Em julho, um modelo elétrico terminou o mês na liderança de vendas em nove das 27 unidades da federação, além do Distrito Federal.
BYD e Geely dividiram essas primeiras posições, enquanto a Strada, apesar de manter o topo na maior parte do território nacional, precisou ceder espaço em um número expressivo de estados, algo que seria impensável poucos anos atrás.
Onde a BYD dominou

A montadora chinesa foi a que mais conquistou territórios com seus modelos elétricos. Dois carros da marca puxaram as vitórias.
O BYD Dolphin foi o carro mais vendido no Distrito Federal, no Rio de Janeiro e no Rio Grande do Sul, enquanto o Dolphin Mini ficou em primeiro lugar em Alagoas, Amapá e Roraima.
Com isso, a BYD saiu vitoriosa em seis estados e no Distrito Federal, um feito notável para veículos 100% elétricos em mercados historicamente dominados por carros a combustão.
A vez da Geely
A outra gigante chinesa também plantou sua bandeira em várias regiões. Seu modelo de entrada foi o responsável.
O compacto elétrico EX2 liderou as vendas na Paraíba, no Rio Grande do Norte e em Sergipe.
No Rio Grande do Norte, aliás, o domínio chinês foi ainda mais evidente, com quatro modelos de marcas do país asiático figurando entre os cinco carros mais vendidos do estado, um retrato claro da força que a eletrificação ganhou naquela região.
Nordeste e Norte lideram a virada
Um dado curioso chama atenção na distribuição geográfica dessas vitórias. Os elétricos avançaram mais em regiões que talvez surpreendam.
A concentração é reveladora.
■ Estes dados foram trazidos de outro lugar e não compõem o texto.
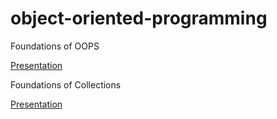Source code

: # object-oriented-programming
Foundations of OOPS

[Presentation](https://docs.google.com/presentation/d/1EvHDmwMcbn-TA0f_KESyskKRf48Zr-LWy1sGxMYvCVs/edit#slide=id.p)

Foundations of Collections

[Presentation](https://docs.google.com/presentation/d/1Luoj4gpvES3WFuhHm2MxXLDGPno0Ch7EKpNZjrbOdZM/edit#slide=id.p)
Das nove unidades da federação em que um modelo elétrico terminou na liderança, seis estão nas regiões Norte e Nordeste.
Isso mostra que a adesão aos carros a bateria deixou de ser um fenômeno restrito aos grandes centros do Sudeste e Sul, espalhando-se por mercados que combinam preços atrativos dos modelos de entrada com o interesse crescente do consumidor.
Onde a Strada resistiu
Apesar de perder espaço, a picape da Fiat está longe de ser derrotada e seguiu dominante em grande parte do Brasil. Sua força continua enorme.
A Strada continuou como o carro mais vendido em estados como Bahia, Ceará, Maranhão, Pernambuco e Piauí, no Nordeste, além de liderar no Acre, Pará, Rondônia e Tocantins, na região Norte.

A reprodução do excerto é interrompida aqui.